The indeterminant category means that the pathologist looked at the samples taken from the FNA and could not firmly conclude that they were benign normal cells, nor did it have all the distinguishing features of thyroid cancer. There are several names used to describe this category of lesions. AUS is a typical designation which stands for atypical cytology of undetermined significance. This means that the thyroid cells that were seen were not normal but whether they were cancer could not be determined by the biopsy. Also seen in this indeterminant category are follicular lesions of undetermined significance (FLUS). Follicular lesions could represent benign follicular adenoma which is not a cancer and does not have risk of spread into other parts of the body. A minority of times, a follicular lesion can turn out to be a cancer which does have the potential for spread beyond the thyroid. Both AUS and FLUS are Bethesda category 3.

Indeterminate FNA Results – Bethesda 4

Sometimes the pathologist sees clear evidence that there is a tumor, also called a neoplasm. In the thyroid, it is not possible to determine whether a follicular neoplasm is benign or cancerous with a FNA. This type is Bethesda category 4 and described as either a follicular neoplasm or suspicious for a follicular neoplasm. The indeterminant category is by far the most difficult category to determine the next best steps for. Advice on next steps should be highly individualized based upon a number of risk factors from the patient history, as well as the ultrasound characteristics and the level of suspicion for each individual lesion. Molecular testing has come to play a prominent role in helping patients with indeterminant results. The use of molecular testing should be selective and weighed against the benefits of the surgical biopsy vs. the risk involved.

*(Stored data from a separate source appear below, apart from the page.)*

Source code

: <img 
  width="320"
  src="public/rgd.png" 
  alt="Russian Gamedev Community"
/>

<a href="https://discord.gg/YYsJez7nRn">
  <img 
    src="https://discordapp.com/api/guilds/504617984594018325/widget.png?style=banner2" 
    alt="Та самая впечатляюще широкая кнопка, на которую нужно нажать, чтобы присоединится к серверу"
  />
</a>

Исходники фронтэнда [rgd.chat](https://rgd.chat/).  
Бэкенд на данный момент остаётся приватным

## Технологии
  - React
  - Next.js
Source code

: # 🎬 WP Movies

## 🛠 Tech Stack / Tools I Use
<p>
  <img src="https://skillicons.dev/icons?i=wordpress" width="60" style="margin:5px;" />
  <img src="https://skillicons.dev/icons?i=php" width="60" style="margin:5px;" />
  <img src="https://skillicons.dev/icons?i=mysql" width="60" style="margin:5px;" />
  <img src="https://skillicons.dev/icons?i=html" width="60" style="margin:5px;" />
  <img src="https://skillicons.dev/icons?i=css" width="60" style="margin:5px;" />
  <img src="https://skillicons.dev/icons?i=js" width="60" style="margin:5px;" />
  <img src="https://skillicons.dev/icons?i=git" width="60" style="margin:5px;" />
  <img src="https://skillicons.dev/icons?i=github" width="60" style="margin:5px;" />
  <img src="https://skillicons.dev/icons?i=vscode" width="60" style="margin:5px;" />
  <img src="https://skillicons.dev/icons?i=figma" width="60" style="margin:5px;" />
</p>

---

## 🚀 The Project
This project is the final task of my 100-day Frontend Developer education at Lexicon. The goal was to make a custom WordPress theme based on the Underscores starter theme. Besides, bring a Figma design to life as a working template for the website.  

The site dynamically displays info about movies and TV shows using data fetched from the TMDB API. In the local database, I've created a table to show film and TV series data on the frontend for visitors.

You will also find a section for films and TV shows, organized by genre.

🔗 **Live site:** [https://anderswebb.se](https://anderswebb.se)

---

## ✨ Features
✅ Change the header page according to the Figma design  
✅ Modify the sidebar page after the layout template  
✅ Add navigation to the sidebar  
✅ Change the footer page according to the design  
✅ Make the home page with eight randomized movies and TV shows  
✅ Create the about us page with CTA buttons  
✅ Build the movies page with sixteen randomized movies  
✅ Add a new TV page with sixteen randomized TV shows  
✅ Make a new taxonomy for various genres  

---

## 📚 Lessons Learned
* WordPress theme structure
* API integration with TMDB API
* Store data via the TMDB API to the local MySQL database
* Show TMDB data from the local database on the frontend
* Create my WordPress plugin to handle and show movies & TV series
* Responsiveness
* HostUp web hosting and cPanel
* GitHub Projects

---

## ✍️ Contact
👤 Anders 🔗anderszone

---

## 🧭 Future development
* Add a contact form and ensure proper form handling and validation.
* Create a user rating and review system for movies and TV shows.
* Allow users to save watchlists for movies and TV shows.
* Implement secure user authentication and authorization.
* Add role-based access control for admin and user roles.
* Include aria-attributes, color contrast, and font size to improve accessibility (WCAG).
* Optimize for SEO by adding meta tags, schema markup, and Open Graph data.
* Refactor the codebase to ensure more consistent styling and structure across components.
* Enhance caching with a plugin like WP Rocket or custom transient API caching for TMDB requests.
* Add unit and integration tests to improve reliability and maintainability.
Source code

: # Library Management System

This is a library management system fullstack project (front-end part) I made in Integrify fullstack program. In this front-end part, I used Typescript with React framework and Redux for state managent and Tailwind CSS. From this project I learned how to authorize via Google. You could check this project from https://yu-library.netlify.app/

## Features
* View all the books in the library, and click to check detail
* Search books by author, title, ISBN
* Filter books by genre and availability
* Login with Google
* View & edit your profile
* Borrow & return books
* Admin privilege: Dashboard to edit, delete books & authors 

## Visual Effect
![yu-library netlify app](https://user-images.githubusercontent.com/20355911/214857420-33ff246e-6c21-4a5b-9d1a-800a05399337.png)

Malignant FNA Results – Bethesda 5 or 6

Thyroid cancer frequently has some very distinct characteristics which make it recognizable on even a small sampling from the fine needle aspiration. Cancer characteristics lead the pathologist to categorize the findings as either highly suspicious for cancer or cancer. Both of these would require surgical intervention for optimal treatment. Bethesda category 5 is suspicious for cancer while Bethesda category 6 indicates cancer. Whether a pathologist uses category 5 or 6 is often reflective of the confidence in the findings. Category 6 implies that there is no room for doubt and the findings lead to a firm conclusion of cancer. Frequently, pathologist will hedge – calling a result that is convincing for cancer a category 5, instead of 6. This leaves room for error, and probably more importantly, protects the pathologist from litigation risks should the final pathology appear different from the FNA sampling. This is an unfortunate reality of our current healthcare environment – where the threat of legal action alters the practice of medicine. As a result, the Bethesda category 5 is used for most cancer cases and the rate of cancer in category 5 is far higher than the 75% stated in the original Bethesda classification system. In actual practice, Bethesda category 5 represents cancer in more than 90% of the cases we see.